** DATA EXCERPTS follows **

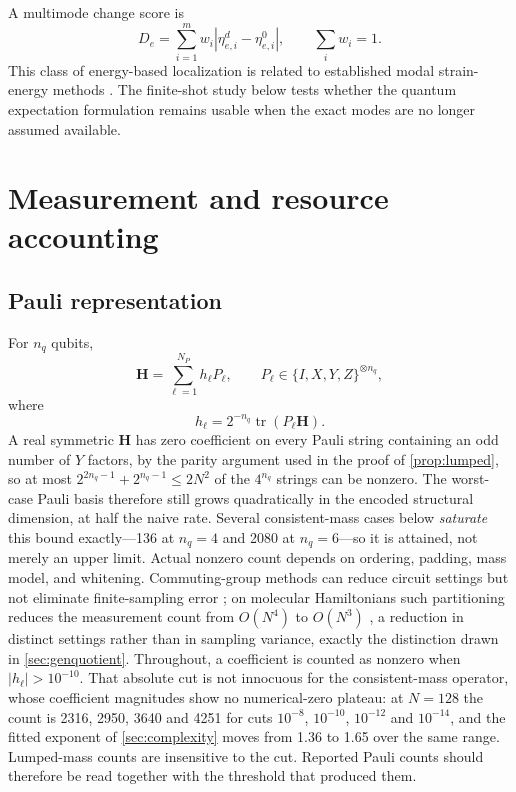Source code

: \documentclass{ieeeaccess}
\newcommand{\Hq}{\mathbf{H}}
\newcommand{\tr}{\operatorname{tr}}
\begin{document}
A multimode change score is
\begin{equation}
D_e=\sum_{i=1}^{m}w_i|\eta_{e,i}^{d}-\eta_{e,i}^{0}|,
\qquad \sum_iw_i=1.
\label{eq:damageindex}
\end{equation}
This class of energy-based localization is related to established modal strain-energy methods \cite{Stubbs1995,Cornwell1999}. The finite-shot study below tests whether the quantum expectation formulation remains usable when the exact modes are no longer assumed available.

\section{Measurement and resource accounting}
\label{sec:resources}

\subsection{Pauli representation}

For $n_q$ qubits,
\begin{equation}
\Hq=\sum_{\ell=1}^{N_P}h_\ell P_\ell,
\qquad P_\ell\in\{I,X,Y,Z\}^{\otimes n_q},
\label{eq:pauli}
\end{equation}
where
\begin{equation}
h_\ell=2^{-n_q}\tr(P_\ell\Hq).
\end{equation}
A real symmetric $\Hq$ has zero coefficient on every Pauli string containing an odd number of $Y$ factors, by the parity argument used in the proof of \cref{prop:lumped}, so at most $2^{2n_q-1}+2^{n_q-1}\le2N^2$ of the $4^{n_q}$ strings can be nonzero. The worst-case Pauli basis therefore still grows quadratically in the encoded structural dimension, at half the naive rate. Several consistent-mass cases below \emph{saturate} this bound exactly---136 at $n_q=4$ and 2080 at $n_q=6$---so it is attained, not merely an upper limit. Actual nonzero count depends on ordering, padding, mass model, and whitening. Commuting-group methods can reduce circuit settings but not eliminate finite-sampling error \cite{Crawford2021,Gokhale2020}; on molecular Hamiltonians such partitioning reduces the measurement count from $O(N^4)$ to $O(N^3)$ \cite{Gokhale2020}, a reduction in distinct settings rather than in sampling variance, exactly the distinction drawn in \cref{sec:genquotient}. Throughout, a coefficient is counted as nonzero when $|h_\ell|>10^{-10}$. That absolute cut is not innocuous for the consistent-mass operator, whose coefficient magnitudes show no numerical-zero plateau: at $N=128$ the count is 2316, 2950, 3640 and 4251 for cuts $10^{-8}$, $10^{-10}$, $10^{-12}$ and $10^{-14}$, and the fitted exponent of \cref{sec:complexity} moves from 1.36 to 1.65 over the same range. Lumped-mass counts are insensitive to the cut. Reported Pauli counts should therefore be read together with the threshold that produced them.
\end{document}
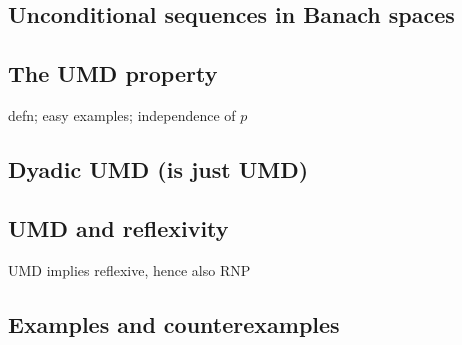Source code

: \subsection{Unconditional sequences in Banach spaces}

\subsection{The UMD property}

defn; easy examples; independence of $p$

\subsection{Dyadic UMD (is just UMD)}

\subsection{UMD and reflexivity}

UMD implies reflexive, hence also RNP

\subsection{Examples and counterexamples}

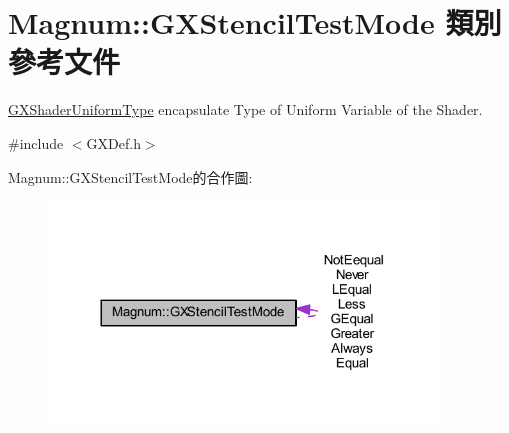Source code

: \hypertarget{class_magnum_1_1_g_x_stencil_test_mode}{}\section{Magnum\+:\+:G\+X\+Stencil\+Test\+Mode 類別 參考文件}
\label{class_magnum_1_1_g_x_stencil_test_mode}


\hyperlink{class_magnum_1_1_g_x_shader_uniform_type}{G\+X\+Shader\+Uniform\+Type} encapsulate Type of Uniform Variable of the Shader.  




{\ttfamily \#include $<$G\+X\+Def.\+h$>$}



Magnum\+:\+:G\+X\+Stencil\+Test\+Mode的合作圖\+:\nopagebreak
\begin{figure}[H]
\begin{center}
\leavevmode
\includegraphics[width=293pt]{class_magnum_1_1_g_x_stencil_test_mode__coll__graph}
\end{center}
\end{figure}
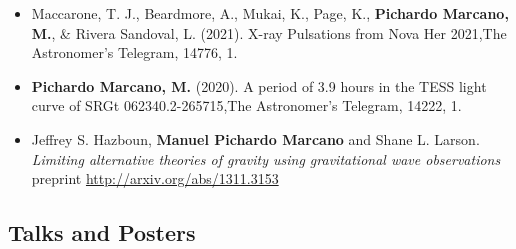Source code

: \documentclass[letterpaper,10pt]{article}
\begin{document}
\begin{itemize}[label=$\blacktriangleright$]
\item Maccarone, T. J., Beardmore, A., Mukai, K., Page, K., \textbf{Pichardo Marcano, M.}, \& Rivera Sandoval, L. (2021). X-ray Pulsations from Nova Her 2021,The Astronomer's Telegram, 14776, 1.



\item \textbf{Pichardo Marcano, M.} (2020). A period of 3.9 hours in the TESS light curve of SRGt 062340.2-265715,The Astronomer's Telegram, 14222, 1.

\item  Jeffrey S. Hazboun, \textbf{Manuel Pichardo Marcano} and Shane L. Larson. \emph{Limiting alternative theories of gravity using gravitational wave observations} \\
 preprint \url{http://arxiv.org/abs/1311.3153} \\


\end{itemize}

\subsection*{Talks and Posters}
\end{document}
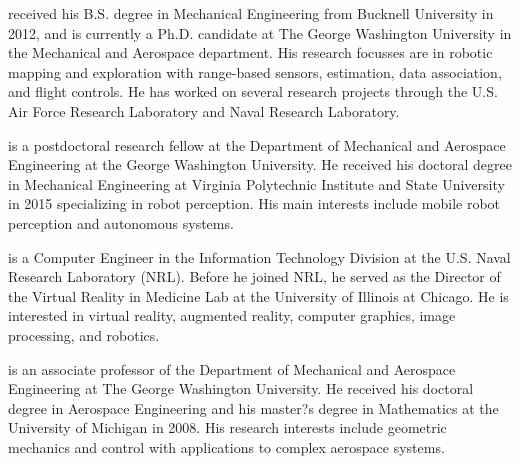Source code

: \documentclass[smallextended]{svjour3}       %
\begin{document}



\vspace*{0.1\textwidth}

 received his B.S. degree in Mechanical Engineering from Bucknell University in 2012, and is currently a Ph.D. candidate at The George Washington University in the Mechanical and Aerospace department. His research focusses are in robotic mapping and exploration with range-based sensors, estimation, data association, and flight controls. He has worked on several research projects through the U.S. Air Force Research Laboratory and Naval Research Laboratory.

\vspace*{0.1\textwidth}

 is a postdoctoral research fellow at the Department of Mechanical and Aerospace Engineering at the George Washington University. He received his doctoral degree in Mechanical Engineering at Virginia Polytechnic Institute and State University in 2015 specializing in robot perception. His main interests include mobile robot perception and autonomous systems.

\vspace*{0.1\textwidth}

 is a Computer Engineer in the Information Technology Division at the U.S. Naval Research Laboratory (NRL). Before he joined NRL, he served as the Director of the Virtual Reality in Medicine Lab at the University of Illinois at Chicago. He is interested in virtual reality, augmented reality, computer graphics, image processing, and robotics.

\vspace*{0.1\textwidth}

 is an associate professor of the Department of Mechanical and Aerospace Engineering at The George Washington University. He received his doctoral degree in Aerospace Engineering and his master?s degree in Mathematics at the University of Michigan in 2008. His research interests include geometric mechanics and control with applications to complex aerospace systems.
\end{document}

** End of DATA EXCERPTS **

TASK DESCRIPTION
Copy every line in the entries above that has the string "label" in it.

EXPECTED ANSWER
\label{eq:damageindex}
\label{sec:resources}
\label{eq:pauli}
\label{class_magnum_1_1_g_x_stencil_test_mode}
\begin{itemize}[label=$\blacktriangleright$]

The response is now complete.